[[ SOURCE RECORDS, beginning ]]

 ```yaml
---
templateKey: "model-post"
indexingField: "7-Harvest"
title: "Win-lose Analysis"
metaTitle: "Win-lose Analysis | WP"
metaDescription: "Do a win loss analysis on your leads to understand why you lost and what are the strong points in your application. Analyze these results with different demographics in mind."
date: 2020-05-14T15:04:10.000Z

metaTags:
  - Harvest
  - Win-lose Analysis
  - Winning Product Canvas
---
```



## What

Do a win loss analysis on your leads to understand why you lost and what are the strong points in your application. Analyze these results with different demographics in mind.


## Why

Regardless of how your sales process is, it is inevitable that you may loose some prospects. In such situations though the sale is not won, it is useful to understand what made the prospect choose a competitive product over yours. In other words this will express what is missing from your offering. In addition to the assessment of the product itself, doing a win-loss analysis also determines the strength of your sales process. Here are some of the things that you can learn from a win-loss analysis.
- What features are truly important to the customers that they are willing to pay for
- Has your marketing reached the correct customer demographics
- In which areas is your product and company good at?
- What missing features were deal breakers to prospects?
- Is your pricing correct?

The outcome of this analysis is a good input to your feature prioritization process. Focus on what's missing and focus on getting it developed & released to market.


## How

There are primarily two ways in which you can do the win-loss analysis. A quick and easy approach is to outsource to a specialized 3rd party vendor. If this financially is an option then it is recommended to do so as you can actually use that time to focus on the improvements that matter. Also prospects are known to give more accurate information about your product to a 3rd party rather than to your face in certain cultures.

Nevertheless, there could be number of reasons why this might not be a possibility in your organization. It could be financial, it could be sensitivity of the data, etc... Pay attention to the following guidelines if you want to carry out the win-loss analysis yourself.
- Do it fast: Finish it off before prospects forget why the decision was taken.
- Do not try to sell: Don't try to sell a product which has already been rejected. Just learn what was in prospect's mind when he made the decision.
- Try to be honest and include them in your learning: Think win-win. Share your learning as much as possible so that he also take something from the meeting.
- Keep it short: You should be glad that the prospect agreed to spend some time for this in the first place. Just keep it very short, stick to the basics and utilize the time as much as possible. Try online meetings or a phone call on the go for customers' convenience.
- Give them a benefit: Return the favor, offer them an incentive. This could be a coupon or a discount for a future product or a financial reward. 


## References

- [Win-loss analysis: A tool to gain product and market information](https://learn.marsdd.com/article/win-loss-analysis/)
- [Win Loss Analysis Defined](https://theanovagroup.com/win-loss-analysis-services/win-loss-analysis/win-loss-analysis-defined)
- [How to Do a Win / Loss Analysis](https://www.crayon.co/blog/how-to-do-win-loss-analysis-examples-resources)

[[ SOURCE RECORDS, end ]]

== TASK TO COMPLETE ==
Using the records above, output exactly the lines from the one containing "- [Win-loss analysis: A" through the last line, and no others.

== SOLUTION ==
- [Win-loss analysis: A tool to gain product and market information](https://learn.marsdd.com/article/win-loss-analysis/)
- [Win Loss Analysis Defined](https://theanovagroup.com/win-loss-analysis-services/win-loss-analysis/win-loss-analysis-defined)
- [How to Do a Win / Loss Analysis](https://www.crayon.co/blog/how-to-do-win-loss-analysis-examples-resources)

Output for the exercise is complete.